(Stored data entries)
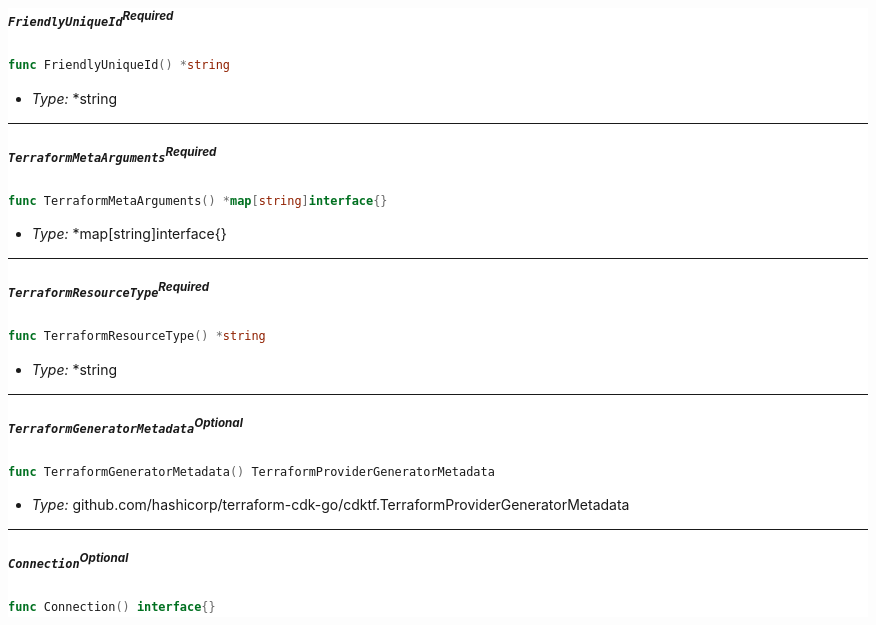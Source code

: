 ##### `FriendlyUniqueId`<sup>Required</sup> <a name="FriendlyUniqueId" id="@cdktf/provider-azurerm.redhatOpenshiftCluster.RedhatOpenshiftCluster.property.friendlyUniqueId"></a>

```go
func FriendlyUniqueId() *string
```

- *Type:* *string

---

##### `TerraformMetaArguments`<sup>Required</sup> <a name="TerraformMetaArguments" id="@cdktf/provider-azurerm.redhatOpenshiftCluster.RedhatOpenshiftCluster.property.terraformMetaArguments"></a>

```go
func TerraformMetaArguments() *map[string]interface{}
```

- *Type:* *map[string]interface{}

---

##### `TerraformResourceType`<sup>Required</sup> <a name="TerraformResourceType" id="@cdktf/provider-azurerm.redhatOpenshiftCluster.RedhatOpenshiftCluster.property.terraformResourceType"></a>

```go
func TerraformResourceType() *string
```

- *Type:* *string

---

##### `TerraformGeneratorMetadata`<sup>Optional</sup> <a name="TerraformGeneratorMetadata" id="@cdktf/provider-azurerm.redhatOpenshiftCluster.RedhatOpenshiftCluster.property.terraformGeneratorMetadata"></a>

```go
func TerraformGeneratorMetadata() TerraformProviderGeneratorMetadata
```

- *Type:* github.com/hashicorp/terraform-cdk-go/cdktf.TerraformProviderGeneratorMetadata

---

##### `Connection`<sup>Optional</sup> <a name="Connection" id="@cdktf/provider-azurerm.redhatOpenshiftCluster.RedhatOpenshiftCluster.property.connection"></a>

```go
func Connection() interface{}
```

» Required work:
Lines holding the word "name" should be copied from the entries above.

» Exercise answer:
: ##### `FriendlyUniqueId`<sup>Required</sup> <a name="FriendlyUniqueId" id="@cdktf/provider-azurerm.redhatOpenshiftCluster.RedhatOpenshiftCluster.property.friendlyUniqueId"></a>
##### `TerraformMetaArguments`<sup>Required</sup> <a name="TerraformMetaArguments" id="@cdktf/provider-azurerm.redhatOpenshiftCluster.RedhatOpenshiftCluster.property.terraformMetaArguments"></a>
##### `TerraformResourceType`<sup>Required</sup> <a name="TerraformResourceType" id="@cdktf/provider-azurerm.redhatOpenshiftCluster.RedhatOpenshiftCluster.property.terraformResourceType"></a>
##### `TerraformGeneratorMetadata`<sup>Optional</sup> <a name="TerraformGeneratorMetadata" id="@cdktf/provider-azurerm.redhatOpenshiftCluster.RedhatOpenshiftCluster.property.terraformGeneratorMetadata"></a>
##### `Connection`<sup>Optional</sup> <a name="Connection" id="@cdktf/provider-azurerm.redhatOpenshiftCluster.RedhatOpenshiftCluster.property.connection"></a>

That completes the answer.